Collected data

******************************

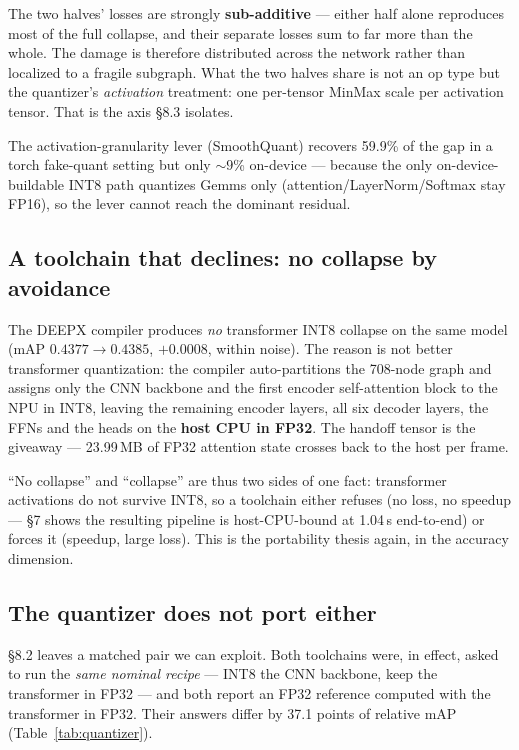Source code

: \documentclass[11pt]{article}
\begin{document}
The two halves' losses are strongly \textbf{sub-additive} --- either half alone reproduces most of the full collapse, and their separate losses sum to far more than the whole. The damage is therefore distributed across the network rather than localized to a fragile subgraph. What the two halves share is not an op type but the quantizer's \emph{activation} treatment: one per-tensor MinMax scale per activation tensor. That is the axis \S8.3 isolates.

The activation-granularity lever (SmoothQuant) recovers 59.9\% of the gap in a torch fake-quant setting but only ${\sim}9$\% on-device --- because the only on-device-buildable INT8 path quantizes Gemms only (attention/LayerNorm/Softmax stay FP16), so the lever cannot reach the dominant residual.

\subsection{A toolchain that declines: no collapse by avoidance}

The DEEPX compiler produces \emph{no} transformer INT8 collapse on the same model (mAP $0.4377 \rightarrow 0.4385$, $+0.0008$, within noise). The reason is not better transformer quantization: the compiler auto-partitions the 708-node graph and assigns only the CNN backbone and the first encoder self-attention block to the NPU in INT8, leaving the remaining encoder layers, all six decoder layers, the FFNs and the heads on the \textbf{host CPU in FP32}. The handoff tensor is the giveaway --- 23.99\,MB of FP32 attention state crosses back to the host per frame.

``No collapse'' and ``collapse'' are thus two sides of one fact: transformer activations do not survive INT8, so a toolchain either refuses (no loss, no speedup --- \S7 shows the resulting pipeline is host-CPU-bound at 1.04\,s end-to-end) or forces it (speedup, large loss). This is the portability thesis again, in the accuracy dimension.

\subsection{The quantizer does not port either}

\S8.2 leaves a matched pair we can exploit. Both toolchains were, in effect, asked to run the \emph{same nominal recipe} --- INT8 the CNN backbone, keep the transformer in FP32 --- and both report an FP32 reference computed with the transformer in FP32. Their answers differ by 37.1 points of relative mAP (Table~\ref{tab:quantizer}).
\end{document}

******************************

What is needed
Output the lines of the records above exactly as they appear, from the line containing "The activation-granularity lever" through the line containing "that declines: no".

Solution
The activation-granularity lever (SmoothQuant) recovers 59.9\% of the gap in a torch fake-quant setting but only ${\sim}9$\% on-device --- because the only on-device-buildable INT8 path quantizes Gemms only (attention/LayerNorm/Softmax stay FP16), so the lever cannot reach the dominant residual.

\subsection{A toolchain that declines: no collapse by avoidance}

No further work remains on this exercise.